• [Problem to work on] Where does the string "then" appear? Copy every line of the entries below that holds it.
[Material for this task Boundary: Start]
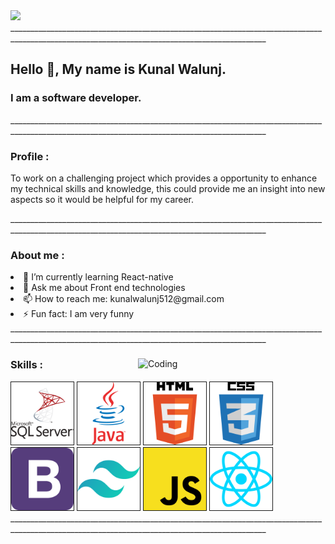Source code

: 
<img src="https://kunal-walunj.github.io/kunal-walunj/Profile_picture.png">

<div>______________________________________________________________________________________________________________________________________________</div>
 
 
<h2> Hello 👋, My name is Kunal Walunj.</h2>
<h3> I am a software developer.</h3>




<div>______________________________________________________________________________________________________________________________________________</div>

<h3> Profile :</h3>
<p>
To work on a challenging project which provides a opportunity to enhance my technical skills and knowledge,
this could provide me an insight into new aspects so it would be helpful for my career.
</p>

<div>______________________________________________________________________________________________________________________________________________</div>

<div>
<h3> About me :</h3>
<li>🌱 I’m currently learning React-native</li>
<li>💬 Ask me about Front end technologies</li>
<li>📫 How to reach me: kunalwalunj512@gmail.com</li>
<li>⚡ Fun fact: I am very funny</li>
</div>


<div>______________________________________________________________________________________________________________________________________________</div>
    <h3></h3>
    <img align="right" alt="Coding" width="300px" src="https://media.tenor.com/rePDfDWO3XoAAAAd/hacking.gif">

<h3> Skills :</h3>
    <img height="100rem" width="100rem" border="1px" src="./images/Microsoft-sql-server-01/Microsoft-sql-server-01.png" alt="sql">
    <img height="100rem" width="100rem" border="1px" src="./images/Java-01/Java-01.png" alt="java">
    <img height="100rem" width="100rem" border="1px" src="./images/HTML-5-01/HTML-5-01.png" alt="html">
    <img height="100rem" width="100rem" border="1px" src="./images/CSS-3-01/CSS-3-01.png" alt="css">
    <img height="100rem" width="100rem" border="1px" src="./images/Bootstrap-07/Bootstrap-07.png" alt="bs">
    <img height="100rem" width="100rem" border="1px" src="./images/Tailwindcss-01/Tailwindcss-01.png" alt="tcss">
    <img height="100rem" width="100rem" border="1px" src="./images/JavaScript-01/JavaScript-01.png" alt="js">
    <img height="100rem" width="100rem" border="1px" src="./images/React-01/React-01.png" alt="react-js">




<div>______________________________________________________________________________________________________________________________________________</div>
[Material for this task Boundary: End]
[Material for this task Boundary: Start]
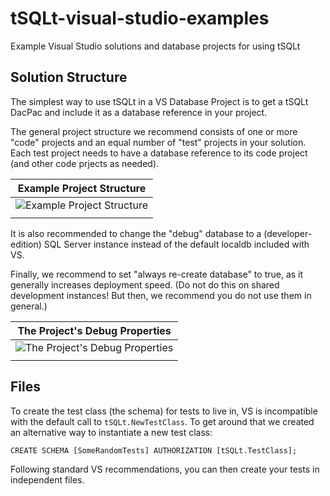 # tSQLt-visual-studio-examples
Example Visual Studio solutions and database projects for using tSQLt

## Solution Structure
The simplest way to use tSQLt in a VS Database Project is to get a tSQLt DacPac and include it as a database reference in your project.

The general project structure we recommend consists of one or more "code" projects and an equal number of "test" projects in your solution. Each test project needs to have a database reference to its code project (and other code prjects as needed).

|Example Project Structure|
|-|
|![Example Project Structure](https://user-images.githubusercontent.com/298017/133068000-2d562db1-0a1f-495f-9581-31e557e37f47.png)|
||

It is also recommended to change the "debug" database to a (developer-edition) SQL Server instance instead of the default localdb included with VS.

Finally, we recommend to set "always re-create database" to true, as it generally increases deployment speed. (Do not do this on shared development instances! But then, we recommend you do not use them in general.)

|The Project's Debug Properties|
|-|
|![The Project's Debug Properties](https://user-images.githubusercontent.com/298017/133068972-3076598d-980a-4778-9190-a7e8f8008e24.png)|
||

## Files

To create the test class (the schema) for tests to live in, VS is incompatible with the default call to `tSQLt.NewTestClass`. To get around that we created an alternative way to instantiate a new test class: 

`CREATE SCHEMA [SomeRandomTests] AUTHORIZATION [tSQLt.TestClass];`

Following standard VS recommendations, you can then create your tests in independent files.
[Material for this task Boundary: End]
[Material for this task Boundary: Start]
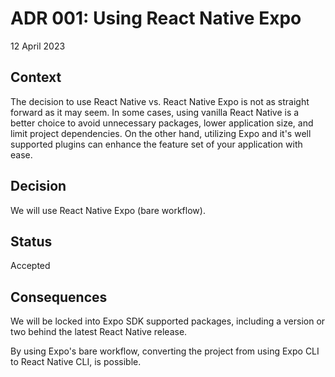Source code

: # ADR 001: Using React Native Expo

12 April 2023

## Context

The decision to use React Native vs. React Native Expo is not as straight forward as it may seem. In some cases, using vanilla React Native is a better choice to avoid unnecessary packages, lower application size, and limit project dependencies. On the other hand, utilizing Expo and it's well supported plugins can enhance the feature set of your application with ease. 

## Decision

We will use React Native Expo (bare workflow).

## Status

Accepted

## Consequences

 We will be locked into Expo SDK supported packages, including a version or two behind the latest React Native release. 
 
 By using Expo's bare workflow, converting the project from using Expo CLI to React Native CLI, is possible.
[Material for this task Boundary: End]
• [Written response]
Finally, we recommend to set "always re-create database" to true, as it generally increases deployment speed. (Do not do this on shared development instances! But then, we recommend you do not use them in general.)
Following standard VS recommendations, you can then create your tests in independent files.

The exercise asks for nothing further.